Now to one of the most stunning pieces of research of the year. Appropriately, just in time for the Winter Solstice (or Summer Solstice in you’re in the Southern half of the planet), scientists at Hudson University have solved one of the oldest questions of all: What is the origin of the Universe? How was it formed?
What the researchers say: For thousands of years—ever since the invention of farming—people have searched for the meaning of life. The quest was sometimes called, especially in academic circles, “the search for the Adams’ 42.”
“Since the discovery of the Big Bang scientists have been asking ‘what was before the BB?’” said the lead researcher. “Well, now we have discovered the truth.” The study was published in the Journal of Metamatter.
The Big Bang at its simplest posits that the universe as we know it started with a small singularity, then inflated over the next 13.8 billion years to the cosmos that we know today. The question has always been, what went before it? “There was no rational explanation, except, possibly the later theory that says that there are many universes and that universes create universes and ‘big bangs’ happen all the time,” commented the researcher.

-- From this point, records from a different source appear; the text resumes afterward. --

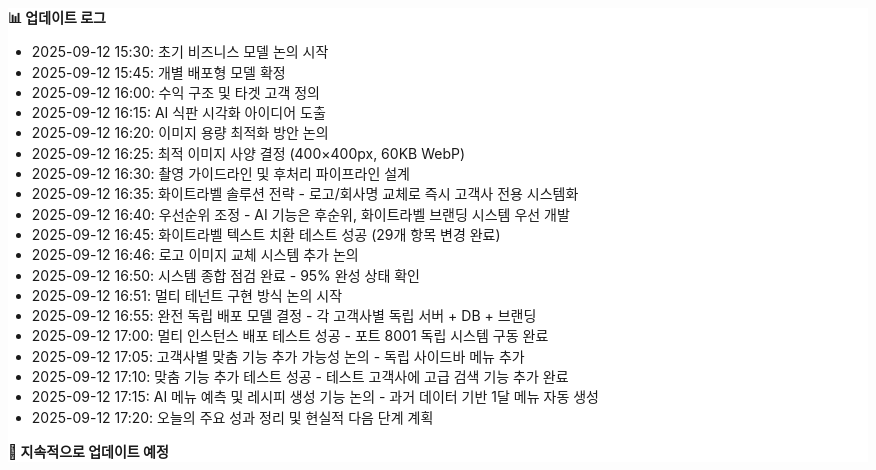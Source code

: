 
**📊 업데이트 로그**
- 2025-09-12 15:30: 초기 비즈니스 모델 논의 시작
- 2025-09-12 15:45: 개별 배포형 모델 확정
- 2025-09-12 16:00: 수익 구조 및 타겟 고객 정의
- 2025-09-12 16:15: AI 식판 시각화 아이디어 도출
- 2025-09-12 16:20: 이미지 용량 최적화 방안 논의
- 2025-09-12 16:25: 최적 이미지 사양 결정 (400×400px, 60KB WebP)
- 2025-09-12 16:30: 촬영 가이드라인 및 후처리 파이프라인 설계
- 2025-09-12 16:35: 화이트라벨 솔루션 전략 - 로고/회사명 교체로 즉시 고객사 전용 시스템화
- 2025-09-12 16:40: 우선순위 조정 - AI 기능은 후순위, 화이트라벨 브랜딩 시스템 우선 개발
- 2025-09-12 16:45: 화이트라벨 텍스트 치환 테스트 성공 (29개 항목 변경 완료)
- 2025-09-12 16:46: 로고 이미지 교체 시스템 추가 논의
- 2025-09-12 16:50: 시스템 종합 점검 완료 - 95% 완성 상태 확인
- 2025-09-12 16:51: 멀티 테넌트 구현 방식 논의 시작
- 2025-09-12 16:55: 완전 독립 배포 모델 결정 - 각 고객사별 독립 서버 + DB + 브랜딩
- 2025-09-12 17:00: 멀티 인스턴스 배포 테스트 성공 - 포트 8001 독립 시스템 구동 완료
- 2025-09-12 17:05: 고객사별 맞춤 기능 추가 가능성 논의 - 독립 사이드바 메뉴 추가
- 2025-09-12 17:10: 맞춤 기능 추가 테스트 성공 - 테스트 고객사에 고급 검색 기능 추가 완료
- 2025-09-12 17:15: AI 메뉴 예측 및 레시피 생성 기능 논의 - 과거 데이터 기반 1달 메뉴 자동 생성
- 2025-09-12 17:20: 오늘의 주요 성과 정리 및 현실적 다음 단계 계획

**🔄 지속적으로 업데이트 예정**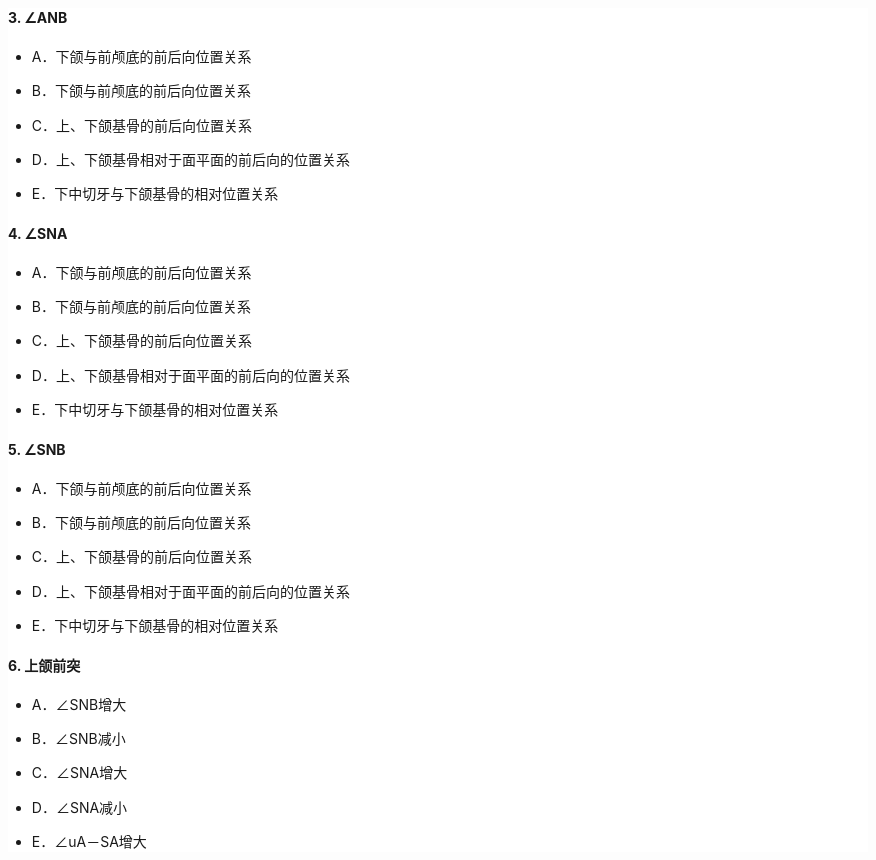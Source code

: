





#### 3. ∠ANB

* A．下颌与前颅底的前后向位置关系

* B．下颌与前颅底的前后向位置关系

* C．上、下颌基骨的前后向位置关系

* D．上、下颌基骨相对于面平面的前后向的位置关系

* E．下中切牙与下颌基骨的相对位置关系







#### 4. ∠SNA

* A．下颌与前颅底的前后向位置关系

* B．下颌与前颅底的前后向位置关系

* C．上、下颌基骨的前后向位置关系

* D．上、下颌基骨相对于面平面的前后向的位置关系

* E．下中切牙与下颌基骨的相对位置关系







#### 5. ∠SNB

* A．下颌与前颅底的前后向位置关系

* B．下颌与前颅底的前后向位置关系

* C．上、下颌基骨的前后向位置关系

* D．上、下颌基骨相对于面平面的前后向的位置关系

* E．下中切牙与下颌基骨的相对位置关系







#### 6. 上颌前突

* A．∠SNB增大

* B．∠SNB减小

* C．∠SNA增大

* D．∠SNA减小

* E．∠uA－SA增大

“This is an unsatisfactory solution,” she said. “However it begs the question: what started the universe-creates-universes chain reaction? We have now found the answer.”
The authors of the study came to their conclusion after conducting three experiments at the Relativistic Heavy Ion Collider at Brookhaven National Laboratory in Upton, N.Y. aimed at recreating the conditions that existed in space/time at the moment of the BB. They succeeded in creating a microscopic black hole which is what would have happened had the BB followed the laws of physics as we know them. That black hole, because of its extremely small size, didn’t go bang but instead evaporated quickly as Stephen Hawking had predicted. That might have been the fate of our universe.
Next, they reconstructed the same experiment but this time they created two somewhat larger black holes which they then collided. The result was a (relatively small but unfortunate) thermonuclear explosion which severely damaged not just the collider but also much of their laboratory equipment.
The third experiment repeated the second but the black holes were smaller and the resulting explosion more controllable. The result perfectly recreated the universe just after the BB. That universe is expected to continue expanding and the researchers are excited by the prospect of learning more about this mini (for now) universe. At some time—some 500 million years from now—it might sustain life. TR will be there to cover it no doubt.
Said the lead researcher, famed theoretical astrophysicist Prof. Chi Pahn Xi: “We now know what came before our universe-creating Big Bang,” she declared. “It was a scientist, a collider, and two black holes.” I like the idea of God being an experimenter—makes sense of it all really.